Une formidable séquence où Gleyzer fait d’une démonstration publique du PRI, en période électorale, une véritable farce. Avec cette « idéologie du portrait« , chère au PRI. La mascarade atteint son comble, avec un dévoilement des coulisses : le contrôle médiatique, le trucage électoral, l’interdiction de protester, la mainmise historique sur les syndicats dont les leaders sont définitivement corrompus (tandis que les bataillons rouges ouvriers et syndicaux contre Zapata et Villa à la solde de Carranza qui finira par les trahir, continuent de faire mémoire), le partenariat du parti socialiste ouvrier…. La voix off multiplie les formules ironiques et assassines dans cette dernière partie, tout en donnant encore la place à des témoignages, des images du quotidien, des visages et des corps qui expriment en eux-même beaucoup de choses de la défaite. Le discours d’Echeverria durant ces élections de 70 prend définitivement une tonalité comique (noire) dans ces conditions.

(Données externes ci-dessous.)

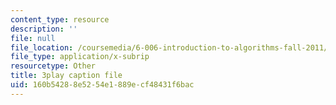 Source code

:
 ```yaml
---
content_type: resource
description: ''
file: null
file_location: /coursemedia/6-006-introduction-to-algorithms-fall-2011/160b54288e5254e1889ecf48431f6bac_5JxShDZ_ylo.srt
file_type: application/x-subrip
resourcetype: Other
title: 3play caption file
uid: 160b5428-8e52-54e1-889e-cf48431f6bac
---
```

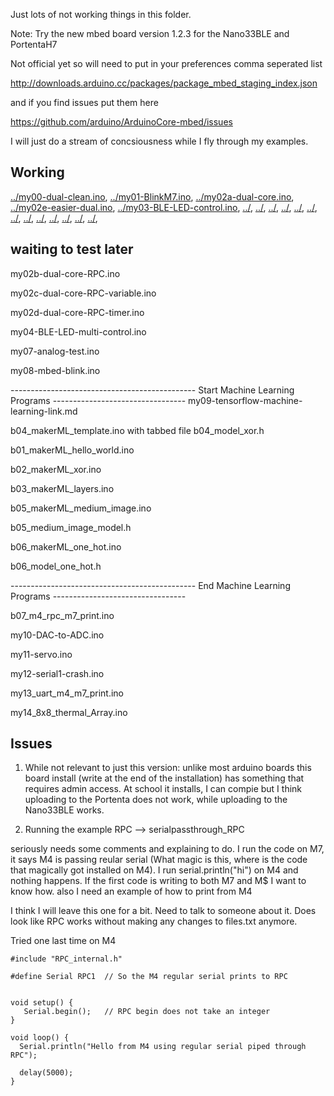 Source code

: Just lots of not working things in this folder.

Note: Try the new mbed board version 1.2.3 for the Nano33BLE and PortentaH7

Not official yet so will need to put in your preferences comma seperated list 

http://downloads.arduino.cc/packages/package_mbed_staging_index.json

and if you find issues put them here

https://github.com/arduino/ArduinoCore-mbed/issues


I will just do a stream of concsiousness while I fly through my examples.


## Working
[../my00-dual-clean.ino](../my00-dual-clean.ino), [../my01-BlinkM7.ino](../my01-BlinkM7.ino), [../my02a-dual-core.ino](../my02a-dual-core.ino),   [../my02e-easier-dual.ino](../my02e-easier-dual.ino), [../my03-BLE-LED-control.ino](../my03-BLE-LED-control.ino), [../](../), [../](../), [../](../), [../](../), [../](../), [../](../), [../](../), [../](../), [../](../), [../](../), [../](../), [../](../), [../](../),



## waiting to test later

my02b-dual-core-RPC.ino

my02c-dual-core-RPC-variable.ino

my02d-dual-core-RPC-timer.ino

my04-BLE-LED-multi-control.ino

my07-analog-test.ino


my08-mbed-blink.ino


---------------------------------------------- Start Machine Learning Programs ---------------------------------
my09-tensorflow-machine-learning-link.md

b04_makerML_template.ino with  tabbed file b04_model_xor.h

b01_makerML_hello_world.ino

b02_makerML_xor.ino

b03_makerML_layers.ino

b05_makerML_medium_image.ino

b05_medium_image_model.h

b06_makerML_one_hot.ino

b06_model_one_hot.h



---------------------------------------------- End Machine Learning Programs ---------------------------------

b07_m4_rpc_m7_print.ino


my10-DAC-to-ADC.ino


my11-servo.ino


my12-serial1-crash.ino


my13_uart_m4_m7_print.ino


my14_8x8_thermal_Array.ino






## Issues

1. While not relevant to just this version: unlike most arduino boards this board install (write at the end of the installation) has something that requires admin access. At school it installs, I can compie but I think uploading to the Portenta does not work, while uploading to the Nano33BLE works.

2. Running the example RPC --> serialpassthrough_RPC

seriously needs some comments and explaining to do. I run the code on M7, it says M4 is passing reular serial (What magic is this, where is the code that magically got installed on M4). I run serial.println("hi") on M4 and nothing happens. If the first code is writing to both M7 and M$ I want to know how. also I need an example of how to print from M4 

I think I will leave this one for a bit. Need to talk to someone about it. Does look like RPC works without making any changes to files.txt anymore.

Tried one last time on M4

```
#include "RPC_internal.h"  

#define Serial RPC1  // So the M4 regular serial prints to RPC

  
void setup() {
   Serial.begin();   // RPC begin does not take an integer
}

void loop() {
  Serial.println("Hello from M4 using regular serial piped through RPC"); 
  
  delay(5000);
}


```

Et pourtant… il sera élu (mais quoi d’étonnant à cela, quand nous voyons le film). L’un des responsables du massacre de 68 d’un mouvement étudiant qui contesta ce régime au pouvoir et au principe de récupération/trahison permanent d’un idéal révolutionnaire réduit à peau de chagrin. Et en 1971, le Président Echeverria sera responsable d’un nouveau massacre, tandis que dans les années 2000 il échappait (encore) à la condamnation en justice.

Un film coup de poing qui revient à la fois sur l’histoire mexicaine, donne un tableau d’un certain régime au pouvoir (et d’un fonctionnement), donne à mesurer les conditions de vie de certaines catégories de la population Mexicaine d’alors, avec des scènes tirées de la vie quotidienne assez rares (notamment parmi les indiens, tel cette scène de classe où des enfants du Chiapas qui apprennent l’espagnol s’exercent sur le sens du drapeau Mexicain)… Au-delà, le film renvoie bien entendu à d’autres situations d’Amérique Latine, et il fut d’ailleurs censuré en Argentine pendant quelques années jusqu’au retour du péronisme. Le consul du Mexique dit alors que ce film était la vérité…

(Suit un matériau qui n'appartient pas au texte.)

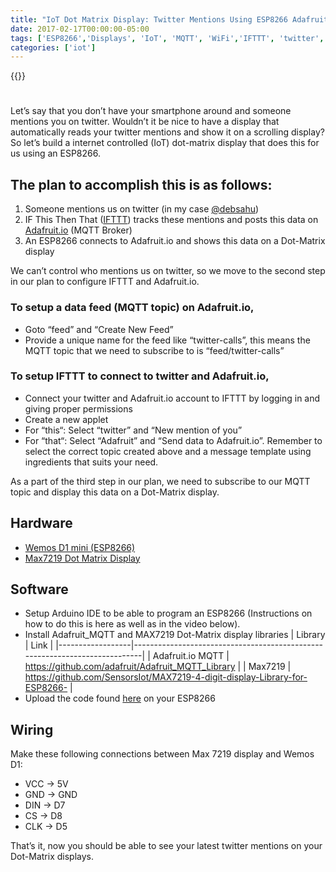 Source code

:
```yaml
---
title: "IoT Dot Matrix Display: Twitter Mentions Using ESP8266 Adafruit.io and IFTTT"
date: 2017-02-17T00:00:00-05:00
tags: ['ESP8266','Displays', 'IoT', 'MQTT', 'WiFi','IFTTT', 'twitter', 'debashish sahu']
categories: ['iot']
---
```


{{<youtube JTxpx9XMpjU>}}

#

Let’s say that you don’t have your smartphone around and someone mentions you on twitter. Wouldn’t it be nice to have a display that automatically reads your twitter mentions and show it on a scrolling display? So let’s build a internet controlled (IoT) dot-matrix display that does this for us using an ESP8266.

## The plan to accomplish this is as follows:

1. Someone mentions us on twitter (in my case [@debsahu](https://twitter.com/debsahu))
2. IF This Then That ([IFTTT](https://ifttt.com/)) tracks these mentions and posts this data on [Adafruit.io](https://io.adafruit.com/) (MQTT Broker)
3. An ESP8266 connects to Adafruit.io and shows this data on a Dot-Matrix display


We can’t control who mentions us on twitter, so we move to the second step in our plan to configure IFTTT and Adafruit.io.

### To setup a data feed (MQTT topic) on **Adafruit.io**,

- Goto “feed” and “Create New Feed”
- Provide a unique name for the feed like “twitter-calls”, this means the MQTT topic that we need to subscribe to is “feed/twitter-calls”

### To setup **IFTTT** to connect to twitter and Adafruit.io,

- Connect your twitter and Adafruit.io account to IFTTT by logging in and giving proper permissions
- Create a new applet
- For “this“: Select “twitter” and “New mention of you”
- For “that“: Select “Adafruit” and “Send data to Adafruit.io”. Remember to select the correct topic created above and a message template using ingredients that suits your need.

As a part of the third step in our plan, we need to subscribe to our MQTT topic and display this data on a Dot-Matrix display.

## Hardware

- [Wemos D1 mini (ESP8266)](https://amzn.to/2OLCcmJ)
- [Max7219 Dot Matrix Display](https://amzn.to/3eII9Mf)

## Software

- Setup Arduino IDE to be able to program an ESP8266 (Instructions on how to do this is here as well as in the video below).
- Install Adafruit_MQTT and MAX7219 Dot-Matrix display libraries
| Library          | Link                                                                       |
|------------------|----------------------------------------------------------------------------|
| Adafruit.io MQTT | https://github.com/adafruit/Adafruit_MQTT_Library                          |
| Max7219          | https://github.com/SensorsIot/MAX7219-4-digit-display-Library-for-ESP8266- |
- Upload the code found [here](https://github.com/debsahu/Twitter_ESPDotMatrix) on your ESP8266

## Wiring

Make these following connections between Max 7219 display and Wemos D1:
- VCC -> 5V
- GND -> GND
- DIN -> D7
- CS -> D8
- CLK -> D5

That’s it, now you should be able to see your latest twitter mentions on your Dot-Matrix displays. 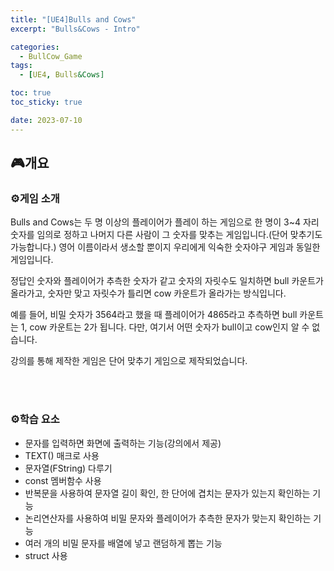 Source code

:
 ```yaml
---
title: "[UE4]Bulls and Cows"
excerpt: "Bulls&Cows - Intro"

categories:
  - BullCow_Game
tags:
  - [UE4, Bulls&Cows]

toc: true
toc_sticky: true

date: 2023-07-10
---
```


## 🎮개요
### ⚙️게임 소개
Bulls and Cows는 두 명 이상의 플레이어가 플레이 하는 게임으로 한 명이 3~4 자리 숫자를 임의로 정하고 나머지 다른 사람이 그 숫자를 맞추는 게임입니다.(단어 맞추기도 가능합니다.) 영어 이름이라서 생소할 뿐이지 우리에게 익숙한 숫자야구 게임과 동일한 게임입니다.

정답인 숫자와 플레이어가 추측한 숫자가 같고 숫자의 자릿수도 일치하면 bull 카운트가 올라가고, 숫자만 맞고 자릿수가 틀리면 cow 카운트가 올라가는 방식입니다.

예를 들어, 비밀 숫자가 3564라고 했을 때 플레이어가 4865라고 추측하면 bull 카운트는 1, cow 카운트는 2가 됩니다. 다만, 여기서 어떤 숫자가 bull이고 cow인지 알 수 없습니다.

강의를 통해 제작한 게임은 단어 맞추기 게임으로 제작되었습니다.

<br><br>

### ⚙️학습 요소

* 문자를 입력하면 화면에 출력하는 기능(강의에서 제공)
* TEXT() 매크로 사용
* 문자열(FString) 다루기
* const 멤버함수 사용
* 반복문을 사용하여 문자열 길이 확인, 한 단어에 겹치는 문자가 있는지 확인하는 기능
* 논리연산자를 사용하여 비밀 문자와 플레이어가 추측한 문자가 맞는지 확인하는 기능
* 여러 개의 비밀 문자를 배열에 넣고 랜덤하게 뽑는 기능
* struct 사용

<br><br>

Les témoignages (notamment des anciens Zapatistes !) sont très parlants, notamment quand une personne fait part de l’absence de démocratie, qu’il ne sait pas qui et comment ça gouverne. La politique apparaît comme quelque chose d’opaque et qui n’appartient pas aux bases. C’est intéressant car le film, sans le faire ouvertement, interroge (déjà) la place de la participation du peuple sans passer par le jeu politique…

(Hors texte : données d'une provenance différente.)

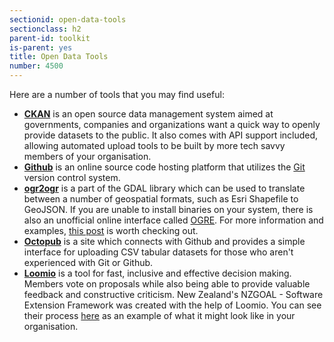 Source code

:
 ```yaml
---
sectionid: open-data-tools
sectionclass: h2
parent-id: toolkit
is-parent: yes
title: Open Data Tools
number: 4500
---
```


Here are a number of tools that you may find useful:

* **[CKAN](http://ckan.org)** is an open source data management system aimed at governments, companies and organizations want a quick way to openly provide datasets to the public. It also comes with API support included, allowing automated upload tools to be built by more tech savvy members of your organisation.
* **[Github](https://github.com)** is an online source code hosting platform that utilizes the [Git](https://git-scm.com/) version control system.
* **[ogr2ogr](http://trac.osgeo.org/gdal/wiki/DownloadingGdalBinaries)** is a part of the GDAL library which can be used to translate between a number of geospatial formats, such as Esri Shapefile to GeoJSON. If you are unable to install binaries on your system, there is also an unofficial online interface called [OGRE](https://github.com/wavded/ogre). For more information and examples, [this post](http://www.postgresonline.com/journal/archives/31-GDAL-OGR2OGR-for-Data-Loading.html) is worth checking out.
* **[Octopub](https://octopub.io/)** is a site which connects with Github and provides a simple interface for uploading CSV tabular datasets for those who aren't experienced with Git or Github.
* **[Loomio](https://loomio.org)** is a tool for fast, inclusive and effective decision making. Members vote on proposals while also being able to provide valuable feedback and constructive criticism. New Zealand's NZGOAL - Software Extension Framework was created with the help of Loomio. You can see their process [here](https://www.loomio.org/g/NohQxyr9/nzgoal-software-extension) as an example of what it might look like in your organisation.
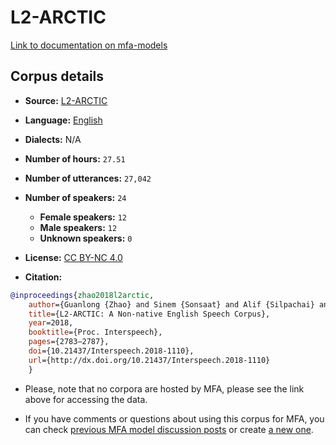 # L2-ARCTIC

[Link to documentation on mfa-models](https://mfa-models.readthedocs.io/en/main/corpus/L2-ARCTIC.html)

## Corpus details

- **Source:** [L2-ARCTIC](https://psi.engr.tamu.edu/l2-arctic-corpus/)
- **Language:** [English](https://en.wikipedia.org/wiki/English_language)
- **Dialects:** N/A
- **Number of hours:** `27.51`
- **Number of utterances:** `27,042`
- **Number of speakers:** `24`
  - **Female speakers:** `12`
  - **Male speakers:** `12`
  - **Unknown speakers:** `0`
- **License:** [CC BY-NC 4.0](https://creativecommons.org/licenses/by-nc/4.0/)

- **Citation:**
```bibtex
@inproceedings{zhao2018l2arctic,
	author={Guanlong {Zhao} and Sinem {Sonsaat} and Alif {Silpachai} and Ivana {Lucic} and Evgeny {Chukharev-Hudilainen} and John {Levis} and Ricardo {Gutierrez-Osuna}},
	title={L2-ARCTIC: A Non-native English Speech Corpus},
	year=2018,
	booktitle={Proc. Interspeech},
	pages={2783–2787},
	doi={10.21437/Interspeech.2018-1110},
	url={http://dx.doi.org/10.21437/Interspeech.2018-1110}
	}
```

- Please, note that no corpora are hosted by MFA, please see the link above for accessing the data.

- If you have comments or questions about using this corpus for MFA, you can check [previous MFA model discussion posts](https://github.com/MontrealCorpusTools/mfa-models/discussions?discussions_q=L2-ARCTIC) or create [a new one](https://github.com/MontrealCorpusTools/mfa-models/discussions/new).
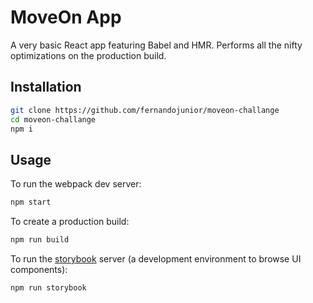 # MoveOn App

A very basic React app featuring Babel and HMR. Performs all the nifty optimizations on the production build.

## Installation

```sh
git clone https://github.com/fernandojunior/moveon-challange
cd moveon-challange
npm i
```

## Usage

To run the webpack dev server:
```sh
npm start
```

To create a production build:
```sh
npm run build
```

To run the [storybook](https://github.com/storybooks/storybook) server (a development environment to browse UI components):
```sh
npm run storybook
```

Des décennies après le film n’a pas mal vieilli. Au contraire. Que ce soit pour la situation des indigènes (voir le mouvement de l’EZLN par exemple) ou les méthodes du PRI par exemple. Et si nous parlions de l’élection de Pena en 2012, par ailleurs hyper contestée par un mouvement… dont certaines des images publiées dans le post ICI ne vous feront que rendre plus perplexe devant cet excellent film de Gleyzer ?! Bien qu’interdit en Argentine en 1970, le documentaire eut alors un très grand impact au Mexique (surtout les étudiants)… et au Chili où l’impression générale, si j’en crois Raymundo, était emprise d’effroi. Un film diablement annonciateur de situations en Amérique Latine… Octovio Getino, cinéaste argentin du Tercer Cinema, découvre ce film en 1973, lors des mesures du nouveau Président Campora (aile gauche du Péronisme) qui mettent notamment un terme à la censure des films appliquée depuis la dictature d’Ongania et ses successeurs. Getino comprend dans ce film des allusions au péronisme à travers les critiques du PRI et les traîtrises politico-syndicales.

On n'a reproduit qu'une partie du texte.